YOUR OBJECTIVE >>
Please say how many lines below include the word "generates", with nothing beyond the number.

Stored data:
####
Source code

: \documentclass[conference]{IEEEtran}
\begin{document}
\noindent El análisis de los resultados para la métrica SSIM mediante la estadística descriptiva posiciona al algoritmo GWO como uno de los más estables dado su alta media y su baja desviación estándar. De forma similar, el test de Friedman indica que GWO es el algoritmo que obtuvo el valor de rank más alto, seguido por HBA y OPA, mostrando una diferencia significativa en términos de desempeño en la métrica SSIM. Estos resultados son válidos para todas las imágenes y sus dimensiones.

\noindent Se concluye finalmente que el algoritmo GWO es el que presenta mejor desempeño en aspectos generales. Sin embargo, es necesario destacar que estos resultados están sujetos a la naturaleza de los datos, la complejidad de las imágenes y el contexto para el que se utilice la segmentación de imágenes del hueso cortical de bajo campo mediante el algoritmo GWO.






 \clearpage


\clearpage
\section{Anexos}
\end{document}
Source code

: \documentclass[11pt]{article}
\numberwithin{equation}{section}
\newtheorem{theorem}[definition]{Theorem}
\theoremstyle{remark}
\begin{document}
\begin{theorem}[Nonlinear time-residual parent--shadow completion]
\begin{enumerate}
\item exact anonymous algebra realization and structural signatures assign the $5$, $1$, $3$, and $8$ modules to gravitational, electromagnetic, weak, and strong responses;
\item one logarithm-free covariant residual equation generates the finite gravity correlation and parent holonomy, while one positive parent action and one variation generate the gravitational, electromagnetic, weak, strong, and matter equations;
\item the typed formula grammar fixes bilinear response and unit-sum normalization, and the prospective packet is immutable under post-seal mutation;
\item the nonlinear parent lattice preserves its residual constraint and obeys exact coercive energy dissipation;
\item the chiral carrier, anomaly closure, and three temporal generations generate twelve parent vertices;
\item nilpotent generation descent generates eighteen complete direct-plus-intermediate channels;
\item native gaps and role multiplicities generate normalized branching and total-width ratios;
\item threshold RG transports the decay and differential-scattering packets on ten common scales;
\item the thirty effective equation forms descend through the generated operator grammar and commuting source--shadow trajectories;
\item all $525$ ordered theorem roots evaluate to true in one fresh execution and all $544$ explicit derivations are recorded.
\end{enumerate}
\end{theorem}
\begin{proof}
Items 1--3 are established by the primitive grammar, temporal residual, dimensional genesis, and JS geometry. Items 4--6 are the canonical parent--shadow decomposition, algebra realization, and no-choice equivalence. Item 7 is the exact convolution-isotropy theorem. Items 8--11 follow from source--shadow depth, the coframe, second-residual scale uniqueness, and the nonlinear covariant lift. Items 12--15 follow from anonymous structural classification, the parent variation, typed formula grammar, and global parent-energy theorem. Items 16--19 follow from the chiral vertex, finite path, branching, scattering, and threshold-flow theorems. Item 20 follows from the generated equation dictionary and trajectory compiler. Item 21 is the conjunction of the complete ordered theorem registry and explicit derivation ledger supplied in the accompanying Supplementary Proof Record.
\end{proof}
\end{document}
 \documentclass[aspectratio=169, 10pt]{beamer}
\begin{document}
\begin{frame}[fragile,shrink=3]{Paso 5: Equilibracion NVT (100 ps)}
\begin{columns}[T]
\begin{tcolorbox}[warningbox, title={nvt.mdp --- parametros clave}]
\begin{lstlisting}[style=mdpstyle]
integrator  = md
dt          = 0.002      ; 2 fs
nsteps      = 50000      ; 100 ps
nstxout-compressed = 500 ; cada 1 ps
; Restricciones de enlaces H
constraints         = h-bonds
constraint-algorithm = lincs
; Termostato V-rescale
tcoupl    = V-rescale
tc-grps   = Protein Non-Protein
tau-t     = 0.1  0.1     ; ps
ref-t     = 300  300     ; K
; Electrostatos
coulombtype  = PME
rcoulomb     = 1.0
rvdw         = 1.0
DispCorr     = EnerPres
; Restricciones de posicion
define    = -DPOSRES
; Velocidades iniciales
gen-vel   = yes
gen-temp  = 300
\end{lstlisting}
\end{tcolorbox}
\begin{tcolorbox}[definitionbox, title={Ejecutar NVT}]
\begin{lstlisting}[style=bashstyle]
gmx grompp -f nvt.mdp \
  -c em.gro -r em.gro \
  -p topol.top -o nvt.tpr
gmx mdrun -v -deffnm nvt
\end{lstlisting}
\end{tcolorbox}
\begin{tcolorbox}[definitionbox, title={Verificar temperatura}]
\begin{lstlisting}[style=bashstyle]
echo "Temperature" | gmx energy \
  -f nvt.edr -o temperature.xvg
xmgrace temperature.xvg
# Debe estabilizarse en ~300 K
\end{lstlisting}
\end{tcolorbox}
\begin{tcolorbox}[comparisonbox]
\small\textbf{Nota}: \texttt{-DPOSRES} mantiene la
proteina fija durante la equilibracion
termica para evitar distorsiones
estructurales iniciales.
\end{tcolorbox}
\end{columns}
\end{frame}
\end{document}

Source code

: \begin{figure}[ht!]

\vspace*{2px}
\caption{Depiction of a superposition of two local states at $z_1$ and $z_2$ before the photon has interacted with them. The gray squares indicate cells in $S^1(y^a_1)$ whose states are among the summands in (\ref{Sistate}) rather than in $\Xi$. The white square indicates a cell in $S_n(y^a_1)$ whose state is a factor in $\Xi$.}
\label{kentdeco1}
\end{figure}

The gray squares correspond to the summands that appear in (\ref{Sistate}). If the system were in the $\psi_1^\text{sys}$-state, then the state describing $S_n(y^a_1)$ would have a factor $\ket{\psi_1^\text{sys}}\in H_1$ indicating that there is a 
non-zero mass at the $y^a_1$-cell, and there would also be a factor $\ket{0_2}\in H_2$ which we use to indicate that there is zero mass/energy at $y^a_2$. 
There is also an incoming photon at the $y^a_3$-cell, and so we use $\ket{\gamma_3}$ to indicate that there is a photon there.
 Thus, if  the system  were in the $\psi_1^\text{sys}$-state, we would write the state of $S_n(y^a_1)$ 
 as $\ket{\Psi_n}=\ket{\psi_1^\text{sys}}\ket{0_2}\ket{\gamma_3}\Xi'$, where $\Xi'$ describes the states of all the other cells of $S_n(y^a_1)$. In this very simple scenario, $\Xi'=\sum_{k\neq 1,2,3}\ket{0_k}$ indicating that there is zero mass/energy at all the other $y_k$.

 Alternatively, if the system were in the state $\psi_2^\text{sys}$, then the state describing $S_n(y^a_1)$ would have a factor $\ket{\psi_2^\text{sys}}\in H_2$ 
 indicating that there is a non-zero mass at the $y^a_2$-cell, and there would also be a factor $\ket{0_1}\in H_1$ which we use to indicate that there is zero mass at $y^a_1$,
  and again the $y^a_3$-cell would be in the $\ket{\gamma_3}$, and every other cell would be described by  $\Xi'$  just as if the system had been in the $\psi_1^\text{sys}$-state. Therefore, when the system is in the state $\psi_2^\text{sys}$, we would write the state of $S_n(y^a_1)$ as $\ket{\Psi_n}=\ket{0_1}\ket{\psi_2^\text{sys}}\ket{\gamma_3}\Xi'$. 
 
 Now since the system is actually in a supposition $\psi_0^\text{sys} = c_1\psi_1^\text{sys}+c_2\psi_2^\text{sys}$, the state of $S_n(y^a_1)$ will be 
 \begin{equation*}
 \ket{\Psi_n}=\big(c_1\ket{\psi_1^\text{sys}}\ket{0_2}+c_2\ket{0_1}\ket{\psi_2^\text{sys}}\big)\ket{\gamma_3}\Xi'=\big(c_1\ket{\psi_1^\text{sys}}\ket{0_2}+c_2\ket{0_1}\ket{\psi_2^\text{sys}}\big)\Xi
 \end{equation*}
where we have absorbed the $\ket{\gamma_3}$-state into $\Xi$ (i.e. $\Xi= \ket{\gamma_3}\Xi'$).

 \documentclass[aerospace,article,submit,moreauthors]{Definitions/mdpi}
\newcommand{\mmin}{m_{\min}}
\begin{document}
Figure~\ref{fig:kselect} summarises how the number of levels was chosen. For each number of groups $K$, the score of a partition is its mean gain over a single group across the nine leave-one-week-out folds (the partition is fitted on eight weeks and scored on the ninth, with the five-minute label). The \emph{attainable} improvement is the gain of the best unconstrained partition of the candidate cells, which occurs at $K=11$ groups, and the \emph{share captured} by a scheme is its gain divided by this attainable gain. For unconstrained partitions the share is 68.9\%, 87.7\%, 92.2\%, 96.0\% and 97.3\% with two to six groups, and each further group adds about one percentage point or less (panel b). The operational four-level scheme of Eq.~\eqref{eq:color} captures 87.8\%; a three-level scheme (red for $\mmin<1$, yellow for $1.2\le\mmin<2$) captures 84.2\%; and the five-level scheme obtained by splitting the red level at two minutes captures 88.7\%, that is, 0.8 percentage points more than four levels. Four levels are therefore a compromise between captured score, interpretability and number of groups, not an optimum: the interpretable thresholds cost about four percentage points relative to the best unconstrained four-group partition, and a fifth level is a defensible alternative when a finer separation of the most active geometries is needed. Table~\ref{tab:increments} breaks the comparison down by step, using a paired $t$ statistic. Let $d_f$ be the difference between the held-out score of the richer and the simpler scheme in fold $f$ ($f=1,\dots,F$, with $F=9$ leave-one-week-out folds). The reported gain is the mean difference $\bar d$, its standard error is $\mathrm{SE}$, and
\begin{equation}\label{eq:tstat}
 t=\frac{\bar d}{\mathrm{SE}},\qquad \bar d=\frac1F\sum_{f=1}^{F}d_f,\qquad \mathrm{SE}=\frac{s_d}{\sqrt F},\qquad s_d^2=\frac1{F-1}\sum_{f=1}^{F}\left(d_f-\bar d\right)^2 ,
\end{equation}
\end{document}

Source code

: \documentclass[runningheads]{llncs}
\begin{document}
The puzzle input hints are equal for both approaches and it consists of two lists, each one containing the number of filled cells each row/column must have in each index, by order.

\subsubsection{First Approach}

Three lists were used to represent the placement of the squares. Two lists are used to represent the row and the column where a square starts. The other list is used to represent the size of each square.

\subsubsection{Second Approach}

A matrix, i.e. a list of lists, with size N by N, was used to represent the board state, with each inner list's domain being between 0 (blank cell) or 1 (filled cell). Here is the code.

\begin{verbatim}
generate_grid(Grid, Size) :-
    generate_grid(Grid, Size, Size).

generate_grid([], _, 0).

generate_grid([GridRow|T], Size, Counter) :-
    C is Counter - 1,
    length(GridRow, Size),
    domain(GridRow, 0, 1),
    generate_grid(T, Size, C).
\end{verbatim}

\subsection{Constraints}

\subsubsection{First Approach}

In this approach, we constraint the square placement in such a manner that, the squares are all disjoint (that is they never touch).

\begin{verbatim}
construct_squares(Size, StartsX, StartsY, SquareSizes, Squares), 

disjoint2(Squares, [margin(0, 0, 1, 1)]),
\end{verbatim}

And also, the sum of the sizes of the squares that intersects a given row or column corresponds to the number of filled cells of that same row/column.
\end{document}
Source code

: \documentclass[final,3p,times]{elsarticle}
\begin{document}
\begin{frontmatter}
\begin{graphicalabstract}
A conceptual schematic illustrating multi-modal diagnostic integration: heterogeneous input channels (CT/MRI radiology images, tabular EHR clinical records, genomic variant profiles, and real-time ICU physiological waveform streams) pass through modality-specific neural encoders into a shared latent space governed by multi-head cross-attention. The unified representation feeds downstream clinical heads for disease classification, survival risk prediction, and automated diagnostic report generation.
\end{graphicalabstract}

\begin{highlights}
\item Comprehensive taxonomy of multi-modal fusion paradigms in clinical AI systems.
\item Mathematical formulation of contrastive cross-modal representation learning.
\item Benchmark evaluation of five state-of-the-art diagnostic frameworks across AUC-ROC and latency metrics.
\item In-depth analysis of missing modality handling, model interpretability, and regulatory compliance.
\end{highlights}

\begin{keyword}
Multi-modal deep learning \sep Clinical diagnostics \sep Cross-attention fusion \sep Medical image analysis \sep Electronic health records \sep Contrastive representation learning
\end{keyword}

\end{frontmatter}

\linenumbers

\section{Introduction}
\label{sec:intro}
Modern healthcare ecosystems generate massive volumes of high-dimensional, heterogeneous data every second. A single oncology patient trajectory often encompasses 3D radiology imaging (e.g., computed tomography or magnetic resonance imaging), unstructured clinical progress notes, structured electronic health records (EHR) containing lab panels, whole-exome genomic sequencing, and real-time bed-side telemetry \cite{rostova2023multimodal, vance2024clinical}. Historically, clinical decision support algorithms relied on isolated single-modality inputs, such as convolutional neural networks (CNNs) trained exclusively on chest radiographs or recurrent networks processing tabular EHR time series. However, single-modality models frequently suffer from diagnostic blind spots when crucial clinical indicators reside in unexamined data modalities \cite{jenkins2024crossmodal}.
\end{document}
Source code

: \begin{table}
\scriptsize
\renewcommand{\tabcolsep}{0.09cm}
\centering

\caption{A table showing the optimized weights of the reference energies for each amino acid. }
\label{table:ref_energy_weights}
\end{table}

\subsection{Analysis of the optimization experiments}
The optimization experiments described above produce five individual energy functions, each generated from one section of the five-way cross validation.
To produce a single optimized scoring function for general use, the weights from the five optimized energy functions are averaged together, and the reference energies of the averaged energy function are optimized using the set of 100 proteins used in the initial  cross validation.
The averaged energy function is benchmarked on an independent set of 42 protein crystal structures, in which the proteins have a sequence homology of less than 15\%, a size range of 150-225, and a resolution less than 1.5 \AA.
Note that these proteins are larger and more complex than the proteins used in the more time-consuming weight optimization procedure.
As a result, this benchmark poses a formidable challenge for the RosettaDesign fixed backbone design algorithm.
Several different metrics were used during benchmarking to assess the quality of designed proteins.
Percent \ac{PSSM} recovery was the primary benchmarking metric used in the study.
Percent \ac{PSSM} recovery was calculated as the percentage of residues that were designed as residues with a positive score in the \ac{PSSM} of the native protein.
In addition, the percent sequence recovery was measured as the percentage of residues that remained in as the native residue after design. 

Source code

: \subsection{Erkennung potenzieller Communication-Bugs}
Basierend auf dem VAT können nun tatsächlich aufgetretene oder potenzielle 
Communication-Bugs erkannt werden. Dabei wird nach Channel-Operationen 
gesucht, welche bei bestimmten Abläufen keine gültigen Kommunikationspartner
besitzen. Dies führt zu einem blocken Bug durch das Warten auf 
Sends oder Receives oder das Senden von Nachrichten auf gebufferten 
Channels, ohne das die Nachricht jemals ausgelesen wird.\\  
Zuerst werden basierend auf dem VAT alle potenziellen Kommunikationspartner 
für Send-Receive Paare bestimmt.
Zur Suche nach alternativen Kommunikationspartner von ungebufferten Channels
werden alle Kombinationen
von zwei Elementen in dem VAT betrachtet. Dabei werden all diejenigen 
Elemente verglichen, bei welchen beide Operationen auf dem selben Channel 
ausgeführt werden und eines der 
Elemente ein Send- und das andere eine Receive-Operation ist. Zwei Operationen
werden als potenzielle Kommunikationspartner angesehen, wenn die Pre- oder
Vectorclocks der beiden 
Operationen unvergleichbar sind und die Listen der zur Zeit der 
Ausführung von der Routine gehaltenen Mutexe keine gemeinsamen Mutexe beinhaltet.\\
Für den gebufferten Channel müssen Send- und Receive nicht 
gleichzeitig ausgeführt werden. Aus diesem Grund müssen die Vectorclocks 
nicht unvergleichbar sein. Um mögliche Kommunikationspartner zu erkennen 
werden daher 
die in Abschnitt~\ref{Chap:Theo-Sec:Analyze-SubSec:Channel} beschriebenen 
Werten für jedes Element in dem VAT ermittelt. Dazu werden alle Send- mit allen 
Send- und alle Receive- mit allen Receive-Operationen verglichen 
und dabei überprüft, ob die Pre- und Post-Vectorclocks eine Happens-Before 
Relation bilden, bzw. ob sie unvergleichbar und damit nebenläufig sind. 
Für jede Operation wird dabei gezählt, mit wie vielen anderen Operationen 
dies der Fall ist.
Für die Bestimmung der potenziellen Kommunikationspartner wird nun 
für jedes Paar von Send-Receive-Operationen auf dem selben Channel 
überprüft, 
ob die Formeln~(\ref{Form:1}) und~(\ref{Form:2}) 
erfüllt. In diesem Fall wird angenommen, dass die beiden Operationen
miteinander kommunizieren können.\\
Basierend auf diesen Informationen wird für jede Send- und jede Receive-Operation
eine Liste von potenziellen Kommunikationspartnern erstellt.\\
####
OUTPUT BELOW >>
2